Pamiętacie jak dwa miesiące temu kupiłem Xbox One za 699 złotych? Wczoraj do mnie wreszcie dotarła.
W tym miejscu chciałbym bardzo podziękować firmie Microsoft, że nie wycofała się ze sprzedaży produktu za kwotę mniejszą o 100o złotych. Zapewne mieli kilkadziesiąt punktów w regulaminie, by tę transakcję anulować. Mogli to zrobić, ale zrezygnowali.
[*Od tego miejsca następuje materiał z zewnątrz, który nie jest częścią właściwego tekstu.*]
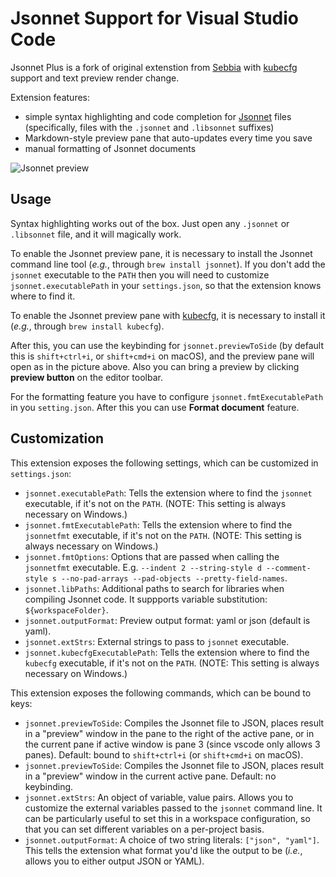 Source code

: # Jsonnet Support for Visual Studio Code

Jsonnet Plus is a fork of original extenstion from [Sebbia](https://github.com/Sebbia/vscode-jsonnet-ng) 
with [kubecfg](https://github.com/kubecfg/kubecfg) support and text preview render change.

Extension features:

- simple syntax highlighting and code completion for [Jsonnet][jsonnet]
  files (specifically, files with the `.jsonnet` and `.libsonnet` 
  suffixes)
- Markdown-style preview pane that auto-updates every time you save
- manual formatting of Jsonnet documents

![Jsonnet preview][jsonnet-demo]

## Usage

Syntax highlighting works out of the box. Just open any `.jsonnet` or
`.libsonnet` file, and it will magically work.

To enable the Jsonnet preview pane, it is necessary to install the
Jsonnet command line tool (_e.g._, through `brew install jsonnet`). If
you don't add the `jsonnet` executable to the `PATH` then you will
need to customize `jsonnet.executablePath` in your `settings.json`, so
that the extension knows where to find it.

To enable the Jsonnet preview pane with [kubecfg](https://github.com/kubecfg/kubecfg),
it is necessary to install it (_e.g._, through `brew install kubecfg`).

After this, you can use the keybinding for `jsonnet.previewToSide` (by
default this is `shift+ctrl+i`, or `shift+cmd+i` on macOS), and the
preview pane will open as in the picture above. Also you can bring a preview
by clicking **preview button** on the editor toolbar. 


For the formatting feature you have to configure `jsonnet.fmtExecutablePath`
in you `setting.json`. After this you can use **Format document** feature.

## Customization

This extension exposes the following settings, which can be customized
in `settings.json`:

* `jsonnet.executablePath`: Tells the extension where to find the
  `jsonnet` executable, if it's not on the `PATH`. (NOTE: This setting
  is always necessary on Windows.)
* `jsonnet.fmtExecutablePath`: Tells the extension where to find the
  `jsonnetfmt` executable, if it's not on the `PATH`. (NOTE: This setting
  is always necessary on Windows.)
* `jsonnet.fmtOptions`: Options that are passed when calling the
  `jsonnetfmt` executable. E.g. `--indent 2 --string-style d --comment-style s --no-pad-arrays --pad-objects --pretty-field-names`.
* `jsonnet.libPaths`: Additional paths to search for libraries when compiling Jsonnet code.
  It suppports variable substitution: `${workspaceFolder}`.
* `jsonnet.outputFormat`: Preview output format: yaml or json (default is yaml).
* `jsonnet.extStrs`: External strings to pass to `jsonnet` executable.
* `jsonnet.kubecfgExecutablePath`: Tells the extension where to find the
  `kubecfg` executable, if it's not on the `PATH`. (NOTE: This setting
  is always necessary on Windows.)

This extension exposes the following commands, which can be bound to
keys:

* `jsonnet.previewToSide`: Compiles the Jsonnet file to JSON, places
  result in a "preview" window in the pane to the right of the active
  pane, or in the current pane if active window is pane 3 (since
  vscode only allows 3 panes). Default: bound to `shift+ctrl+i` (or
  `shift+cmd+i` on macOS).
* `jsonnet.previewToSide`: Compiles the Jsonnet file to JSON, places
  result in a "preview" window in the current active pane. Default: no
  keybinding.
* `jsonnet.extStrs`: An object of variable, value pairs. Allows you to
  customize the external variables passed to the `jsonnet` command
  line. It can be particularly useful to set this in a workspace
  configuration, so that you can set different variables on a
  per-project basis.
* `jsonnet.outputFormat`: A choice of two string literals: `["json",
  "yaml"]`. This tells the extension what format you'd like the output
  to be (_i.e._, allows you to either output JSON or YAML).

[jsonnet]: http://jsonnet.org/ "Jsonnet"
[jsonnet-demo]: https://raw.githubusercontent.com/huizhougit/vscode-jsonnet-plus/master/images/kube-demo.gif
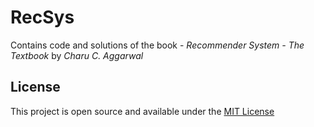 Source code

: # RecSys

Contains code and solutions of the book - *Recommender System - The Textbook* by *Charu C. Aggarwal*


## License
This project is open source and available under the [MIT License](LICENSE)
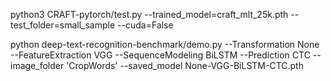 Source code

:python3 CRAFT-pytorch/test.py --trained_model=craft_mlt_25k.pth --test_folder=small_sample --cuda=False

python deep-text-recognition-benchmark/demo.py --Transformation None --FeatureExtraction VGG --SequenceModeling BiLSTM --Prediction CTC --image_folder 'CropWords' --saved_model None-VGG-BiLSTM-CTC.pth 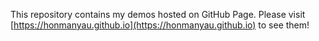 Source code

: This repository contains my demos hosted on GitHub Page. Please visit
[https://honmanyau.github.io](https://honmanyau.github.io) to see them!
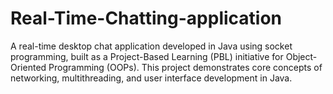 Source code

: # Real-Time-Chatting-application
 A real-time desktop chat application developed in Java using socket programming, built as a Project-Based Learning (PBL) initiative for Object-Oriented Programming (OOPs). This project demonstrates core concepts of networking, multithreading, and user interface development in Java.
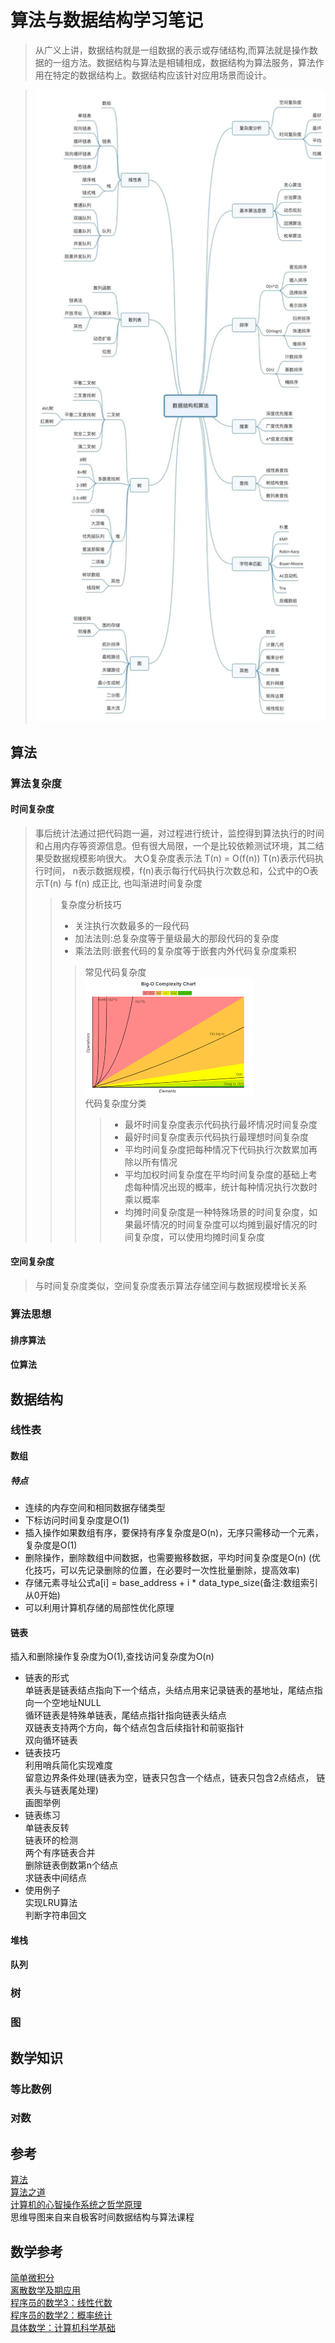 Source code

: # 算法与数据结构学习笔记
>从广义上讲，数据结构就是一组数据的表示或存储结构,而算法就是操作数据的一组方法。数据结构与算法是相辅相成，数据结构为算法服务，算法作用在特定的数据结构上。数据结构应该针对应用场景而设计。

>![数据结构与算法思维导图](dataStructureAlgorithmsMind.jpg)

## 算法

### 算法复杂度
#### 时间复杂度
>事后统计法通过把代码跑一遍，对过程进行统计，监控得到算法执行的时间和占用内存等资源信息。但有很大局限，一个是比较依赖测试环境，其二结果受数据规模影响很大。
>大O复杂度表示法 T(n) = O(f(n)) T(n)表示代码执行时间， n表示数据规模，f(n)表示每行代码执行次数总和，公式中的O表示T(n) 与 f(n) 成正比, 也叫渐进时间复杂度
>>复杂度分析技巧
>>+ 关注执行次数最多的一段代码
>>+ 加法法则:总复杂度等于量级最大的那段代码的复杂度
>>+ 乘法法则:嵌套代码的复杂度等于嵌套内外代码复杂度乘积  
>>> 常见代码复杂度  
>>>![大O常见复杂度](BigO_Complexity_Chart.png)  
>>> 代码复杂度分类  
>>>>+ 最坏时间复杂度表示代码执行最坏情况时间复杂度
>>>>+ 最好时间复杂度表示代码执行最理想时间复杂度
>>>>+ 平均时间复杂度把每种情况下代码执行次数累加再除以所有情况
>>>>+ 平均加权时间复杂度在平均时间复杂度的基础上考虑每种情况出现的概率，统计每种情况执行次数时乘以概率
>>>>+ 均摊时间复杂度是一种特殊场景的时间复杂度，如果最坏情况的时间复杂度可以均摊到最好情况的时间复杂度，可以使用均摊时间复杂度

#### 空间复杂度
>与时间复杂度类似，空间复杂度表示算法存储空间与数据规模增长关系
### 算法思想

#### 排序算法

#### 位算法

## 数据结构

### 线性表

#### 数组

##### 特点
+ 连续的内存空间和相同数据存储类型
+ 下标访问时间复杂度是O(1)
+ 插入操作如果数组有序，要保持有序复杂度是O(n)，无序只需移动一个元素，复杂度是O(1)
+ 删除操作，删除数组中间数据，也需要搬移数据，平均时间复杂度是O(n) (优化技巧，可以先记录删除的位置，在必要时一次性批量删除，提高效率)
+ 存储元素寻址公式a[i] = base_address + i * data_type_size(备注:数组索引从0开始)
+ 可以利用计算机存储的局部性优化原理

#### 链表
插入和删除操作复杂度为O(1),查找访问复杂度为O(n)
+ 链表的形式  
单链表是链表结点指向下一个结点，头结点用来记录链表的基地址，尾结点指向一个空地址NULL  
循环链表是特殊单链表，尾结点指针指向链表头结点  
双链表支持两个方向，每个结点包含后续指针和前驱指针  
双向循环链表  
+ 链表技巧  
    利用哨兵简化实现难度  
    留意边界条件处理(链表为空，链表只包含一个结点，链表只包含2点结点， 链表头与链表尾处理)  
    画图举例  
+ 链表练习  
    单链表反转  
    链表环的检测  
    两个有序链表合并  
    删除链表倒数第n个结点  
    求链表中间结点  
+ 使用例子  
实现LRU算法  
判断字符串回文  
#### 堆栈

#### 队列

### 树

### 图

## 数学知识

### 等比数例

### 对数

## 参考
[算法](https://book.douban.com/subject/19952400/)  
[算法之道](https://book.douban.com/subject/4249686/)  
[计算机的心智操作系统之哲学原理](https://book.douban.com/subject/3670621/)  
思维导图来自来自极客时间数据结构与算法课程  

## 数学参考
[简单微积分](https://book.douban.com/subject/30271424/)   
[离散数学及期应用](https://book.douban.com/subject/2130743/)   
[程序员的数学3：线性代数](http://www.ituring.com.cn/book/1239)   
[程序员的数学2：概率统计](http://www.ituring.com.cn/book/1254)   
[具体数学：计算机科学基础](http://www.ituring.com.cn/book/932)    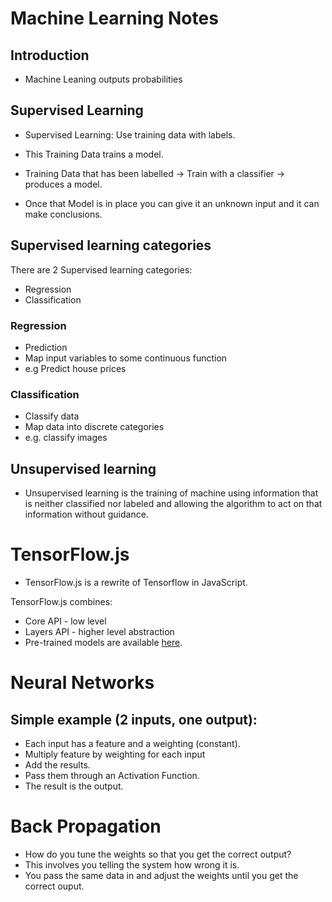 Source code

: # Machine Learning Notes

## Introduction
* Machine Leaning outputs probabilities

## Supervised Learning

* Supervised Learning: Use training data with labels.

* This Training Data trains a model.

* Training Data that has been labelled -> Train  with a classifier -> produces a model.

* Once that Model is in place you can give it an unknown input and it can make conclusions.

## Supervised learning categories
There are 2 Supervised learning categories:
* Regression
* Classification

### Regression
* Prediction
* Map input variables to some continuous function
* e.g Predict house prices

### Classification
* Classify data
* Map data into discrete categories
* e.g. classify images

## Unsupervised learning

* Unsupervised learning is the training of machine using information that is neither classified nor labeled and allowing the algorithm to act on that information without guidance.

# TensorFlow.js

* TensorFlow.js is a rewrite of Tensorflow in JavaScript.

TensorFlow.js combines:

* Core API - low level
* Layers API - higher level abstraction
* Pre-trained models are available [here](https://www.tensorflow.org/js/models). 

# Neural Networks

 ## Simple example (2 inputs, one output):

* Each input has a feature and a weighting (constant).
* Multiply feature by weighting for each input
* Add the results.
* Pass them through an Activation Function. 
* The result is the output.


# Back Propagation 
* How do you tune the weights so that you get the correct output?
* This involves you telling the system how wrong it is.
* You pass the same data in and adjust the weights until you get the correct ouput.

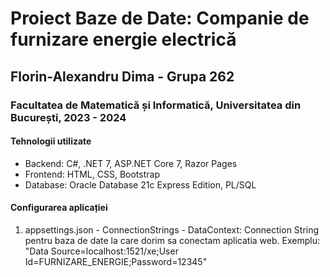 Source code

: # Proiect Baze de Date: Companie de furnizare energie electrică
## Florin-Alexandru Dima - Grupa 262
### Facultatea de Matematică și Informatică, Universitatea din București, 2023 - 2024

#### Tehnologii utilizate
- Backend: C#, .NET 7, ASP.NET Core 7, Razor Pages
- Frontend: HTML, CSS, Bootstrap
- Database: Oracle Database 21c Express Edition, PL/SQL

#### Configurarea aplicației
1. appsettings.json - ConnectionStrings - DataContext: Connection String pentru baza de date la care dorim sa conectam aplicatia web. Exemplu: "Data Source=localhost:1521/xe;User Id=FURNIZARE_ENERGIE;Password=12345"
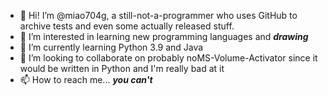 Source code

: - 👋 Hi! I’m @miao704g, a still-not-a-programmer who uses GitHub to archive tests and even some actually released stuff.
- 👀 I’m interested in learning new programming languages and ***drawing***
- 🌱 I’m currently learning Python 3.9 and Java
- 💞️ I’m looking to collaborate on probably noMS-Volume-Activator since it would be written in Python and I'm really bad at it
- 📫 How to reach me... ***you can't***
Pozostaje pytanie, czy ów błąd na stronie sklepu Microsoft był celowy? Wszak sytuacja miała miejsce na tydzień przed oficjalną polską premierą konsoli. A rozgłos wokół zamieszania był niemały.
Przez pierwszy miesiąc po zakupie (termin dostawy był określony na 28 października) zaczynałem się godzić z myślą, że ja, wieczny pecetowiec będę miał konsolę). I wtedy z pomocą… Przyszło mi Sony. Postanowili wykorzystać moje spowodowane oczekiwaniem nienasycenie i podesłali mi konsolę wraz z pakietem gier do testów. No i wkręciłem się.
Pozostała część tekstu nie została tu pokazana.